Christ beneath me. Christ above me.
Christ on my right. Christ on my left.
Christ when I lie down; Christ when I sit down,
Christ when I arise; Christ to shield me,
Christ in the heart of everyone who thinks of me,
Christ in the heart of everyone who speaks of me. Amen.

Read the reflection.

Much of this material is gleaned from the published weekly articles of Canadian Priest, Ronald Rolheiser OMI.

November is the month that as Catholics, traditionally, we remember our friends and family who have died. Some already in glory, some maybe still refining their souls. This year we may especially think of Pope John Paul II, and also others who were close to us. We pray for the dead for the same reason we pray for anything, we feel the need and that is reason enough. God already knows every one of our desires, every one of our sins, and all of our good will. So why remind God of these? Because prayer builds us up, changes us, not God.

This is the first, though not foremost, reason why we pray for the dead. Prayer is meant to change and console us. We pray for the dead to comfort ourselves, to stir and celebrate our own faith. We pray for our dead loved ones to help heal our relationship to them. When someone close to us dies, it is natural, always, to feel a certain amount of guilt, not just because that person died and we go on living, but because, being human, we have had a less-than-perfect relationship with him or her. There is unfinished business between us. In praying for that person, among other things, we help wash clean those things that remain painful between us. We highlight our faith in the power of God and we hold up the life of the person who has died so as to let God take care of things, let God wash things clean.

We pray for the dead because we believe (and this is a doctrine, the Communion of Saints) that we are still in vital communion with them. There is, death notwithstanding, still a vital flow of life between them and us. Love, presence, and communication reach even through death. We and they can still feel each other, know each other, love each other, console each other, and influence each other. Our lives are still joined. Hence we pray for the dead in order to remain in contact with them. Just as we can hold someone's hand as they are dying, and this can be an immense consolation to them and to us, so too, figuratively but really, we can hold that person's hand through and beyond death.

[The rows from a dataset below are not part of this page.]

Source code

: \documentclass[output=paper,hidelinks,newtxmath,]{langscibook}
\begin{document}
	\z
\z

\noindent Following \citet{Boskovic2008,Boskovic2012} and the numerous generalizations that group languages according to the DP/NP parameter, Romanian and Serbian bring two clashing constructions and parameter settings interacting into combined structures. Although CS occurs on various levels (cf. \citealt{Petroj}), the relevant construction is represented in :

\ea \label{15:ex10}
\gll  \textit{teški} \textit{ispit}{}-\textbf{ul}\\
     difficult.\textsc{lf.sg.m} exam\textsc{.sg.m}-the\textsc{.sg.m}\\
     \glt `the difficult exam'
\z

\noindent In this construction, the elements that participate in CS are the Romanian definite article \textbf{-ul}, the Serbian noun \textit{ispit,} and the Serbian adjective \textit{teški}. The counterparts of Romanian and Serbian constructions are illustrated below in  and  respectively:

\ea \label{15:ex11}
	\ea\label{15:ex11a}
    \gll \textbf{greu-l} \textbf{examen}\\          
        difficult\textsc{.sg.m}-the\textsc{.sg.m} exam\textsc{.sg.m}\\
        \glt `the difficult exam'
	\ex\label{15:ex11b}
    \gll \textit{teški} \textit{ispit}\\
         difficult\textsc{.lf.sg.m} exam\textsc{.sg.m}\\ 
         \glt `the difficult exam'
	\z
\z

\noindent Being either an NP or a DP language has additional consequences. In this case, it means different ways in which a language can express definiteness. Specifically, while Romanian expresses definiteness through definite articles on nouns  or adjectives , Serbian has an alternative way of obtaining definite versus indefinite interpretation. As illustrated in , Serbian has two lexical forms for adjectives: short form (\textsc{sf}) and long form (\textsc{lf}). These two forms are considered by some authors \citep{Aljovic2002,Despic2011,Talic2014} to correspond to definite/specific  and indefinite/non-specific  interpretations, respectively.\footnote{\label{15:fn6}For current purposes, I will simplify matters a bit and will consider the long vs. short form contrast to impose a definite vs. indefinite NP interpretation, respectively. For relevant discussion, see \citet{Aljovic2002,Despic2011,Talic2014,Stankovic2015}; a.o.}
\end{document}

Purgatory is not a geography, a place distinct from heaven, but the pain that comes from being in heaven, without having fully let go of earth. Love, even as we know it in this life, already teaches us that.

Many say that, after a time, we sense that our deceased loved ones no longer need us to pray for them. Now they just want us to connect with them. Prayer for the dead does that and even though our prayers might still to be formulated as if we are praying for them we are now simply connecting with them and what was formerly a cold, cutting absence now becomes a warm, comforting presence.

Henri Nouwen is a priest whose books I have enjoyed for a long time. Henri speaks of how the final task in life is to give one's death to others. We are meant, he says, to give our lives for others, but we are also meant to give our deaths for them. Just as elders are meant to teach the young how to live, they are also meant to teach them how to die. That's the final lesson we are meant to give the young, to die in such a way that our deaths are our final blessing to them. Nouwen writes:

"Yes, there is such a thing as a good death. We ourselves are responsible for the way we die. We have to choose between clinging to life in such a way that death becomes nothing but a failure, or letting go of life in freedom so that we can be given to others as a source of hope. This is a crucial choice and we have to `work' on that choice every day of our lives. Death does not have to be our final failure, our final defeat in the struggle of life, our unavoidable fate. If our deepest human desire is, indeed, to give ourselves to others, than we can make our death our final gift."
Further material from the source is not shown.